Some people reacted with shock and outrage on the Internet. Others were more curious: Is it even safe for a pregnant woman to run a marathon?
Yes, it is, doctors say, at least the way Ms. Miller did it. The 27-year-old new mom sought her doctor's permission and walked the second half of the race, finishing with a time of 6:25:50, minimizing excessive exertion.
Those same doctors will tell you the real cause for concern isn't pregnant women running marathons (not a huge population, after all). The real concern is pregnant woman not getting enough exercise, or sometimes none at all, which can put both women and their babies at risk for a host of problems, including gestational diabetes and pregnancy-induced hypertension.

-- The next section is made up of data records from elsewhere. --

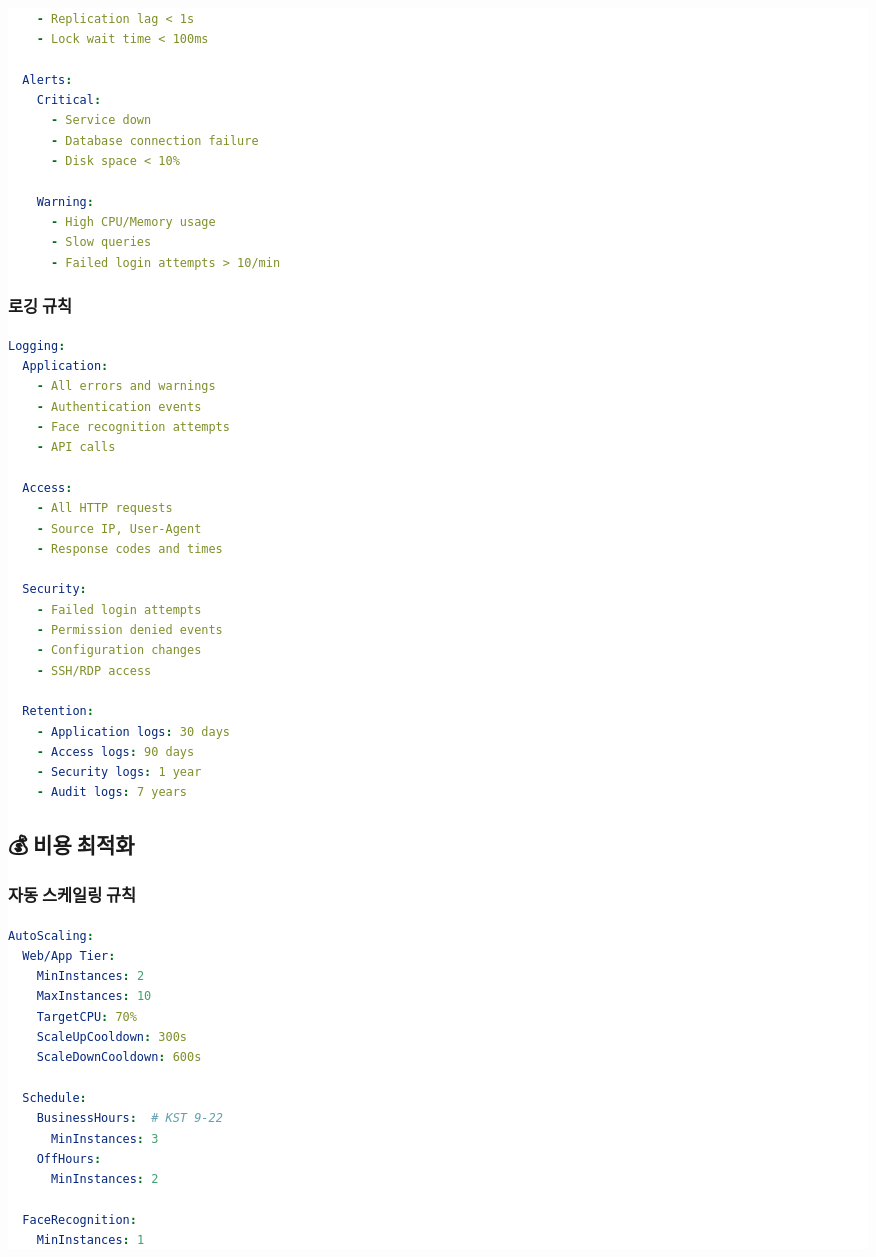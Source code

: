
 ```yaml
    - Replication lag < 1s
    - Lock wait time < 100ms
  
  Alerts:
    Critical:
      - Service down
      - Database connection failure
      - Disk space < 10%
    
    Warning:
      - High CPU/Memory usage
      - Slow queries
      - Failed login attempts > 10/min
```

### 로깅 규칙
```yaml
Logging:
  Application:
    - All errors and warnings
    - Authentication events
    - Face recognition attempts
    - API calls
  
  Access:
    - All HTTP requests
    - Source IP, User-Agent
    - Response codes and times
  
  Security:
    - Failed login attempts
    - Permission denied events
    - Configuration changes
    - SSH/RDP access
  
  Retention:
    - Application logs: 30 days
    - Access logs: 90 days
    - Security logs: 1 year
    - Audit logs: 7 years
```

## 💰 비용 최적화

### 자동 스케일링 규칙
```yaml
AutoScaling:
  Web/App Tier:
    MinInstances: 2
    MaxInstances: 10
    TargetCPU: 70%
    ScaleUpCooldown: 300s
    ScaleDownCooldown: 600s
  
  Schedule:
    BusinessHours:  # KST 9-22
      MinInstances: 3
    OffHours:
      MinInstances: 2
    
  FaceRecognition:
    MinInstances: 1
```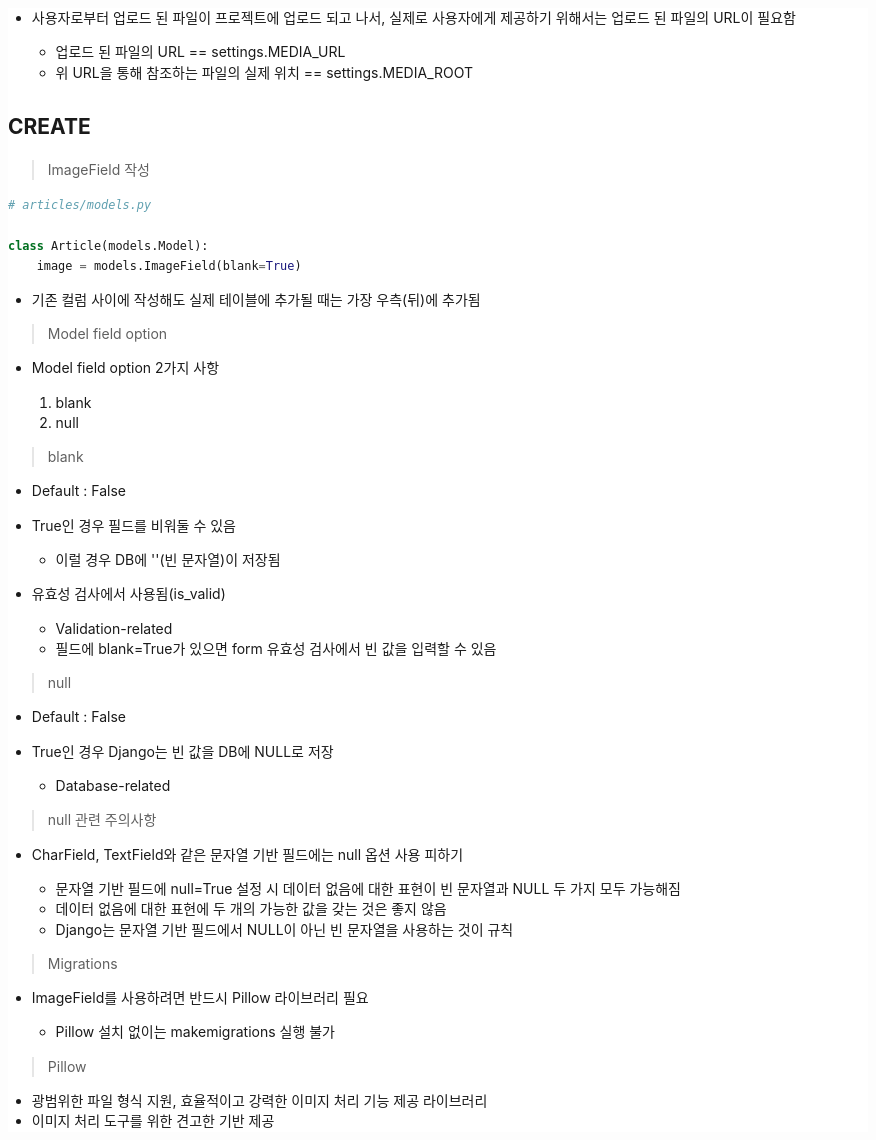 - 사용자로부터 업로드 된 파일이 프로젝트에 업로드 되고 나서, 실제로 사용자에게 제공하기 위해서는 업로드 된 파일의 URL이 필요함

  - 업로드 된 파일의 URL == settings.MEDIA_URL
  - 위 URL을 통해 참조하는 파일의 실제 위치 == settings.MEDIA_ROOT

## CREATE

> ImageField 작성

```py
# articles/models.py

class Article(models.Model):
    image = models.ImageField(blank=True)
```

- 기존 컬럼 사이에 작성해도 실제 테이블에 추가될 때는 가장 우측(뒤)에 추가됨

> Model field option

- Model field option 2가지 사항

  1. blank
  2. null

> blank

- Default : False
- True인 경우 필드를 비워둘 수 있음

  - 이럴 경우 DB에 ''(빈 문자열)이 저장됨

- 유효성 검사에서 사용됨(is_valid)

  - Validation-related
  - 필드에 blank=True가 있으면 form 유효성 검사에서 빈 값을 입력할 수 있음

> null

- Default : False
- True인 경우 Django는 빈 값을 DB에 NULL로 저장

  - Database-related

> null 관련 주의사항

- CharField, TextField와 같은 문자열 기반 필드에는 null 옵션 사용 피하기

  - 문자열 기반 필드에 null=True 설정 시 데이터 없음에 대한 표현이 빈 문자열과 NULL 두 가지 모두 가능해짐
  - 데이터 없음에 대한 표현에 두 개의 가능한 값을 갖는 것은 좋지 않음
  - Django는 문자열 기반 필드에서 NULL이 아닌 빈 문자열을 사용하는 것이 규칙

> Migrations

- ImageField를 사용하려면 반드시 Pillow 라이브러리 필요

  - Pillow 설치 없이는 makemigrations 실행 불가

> Pillow

- 광범위한 파일 형식 지원, 효율적이고 강력한 이미지 처리 기능 제공 라이브러리
- 이미지 처리 도구를 위한 견고한 기반 제공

"The old adages of 'You're pregnant, you should put your feet up' or 'You're pregnant and you can eat for two' is no longer valid, because we now know that's the worst thing you can do," says Michelle Mottola, director of the R. Samuel McLaughlin Foundation – Exercise and Pregnancy Lab at the University of Western Ontario.
It wasn't that long ago physicians were reluctant to prescribe exercise. The Society of Obstetricians and Gynecologists of Canada didn't establish guidelines encouraging pregnant women to exercise until 2003.
"We really didn't have any good evidence based on research studies on exercising women and pregnancy to be able to tell them exactly what was safe," says Gregory Davies, chair of maternal-fetal medicine at Queen's University and one of the principal authors of the SOGC guidelines.
Today, however, research is plentiful and its results – that exercise is not only safe but highly beneficial – need to be more widely promoted, especially when one-quarter of Canadian adults are obese, Dr. Davies says. "Diabetes in pregnancy and high-blood-pressure complications in pregnancy are two of the major problems that we are seeing more of these days."
Obesity doubles the risk for C-sections, doubles the risk for gestational diabetes, doubles the risk of preeclampsia (high blood pressure during pregnancy), doubles their risk of stillbirth. "Every woman should be exercising throughout their pregnancy to their ability," Dr. Davies says.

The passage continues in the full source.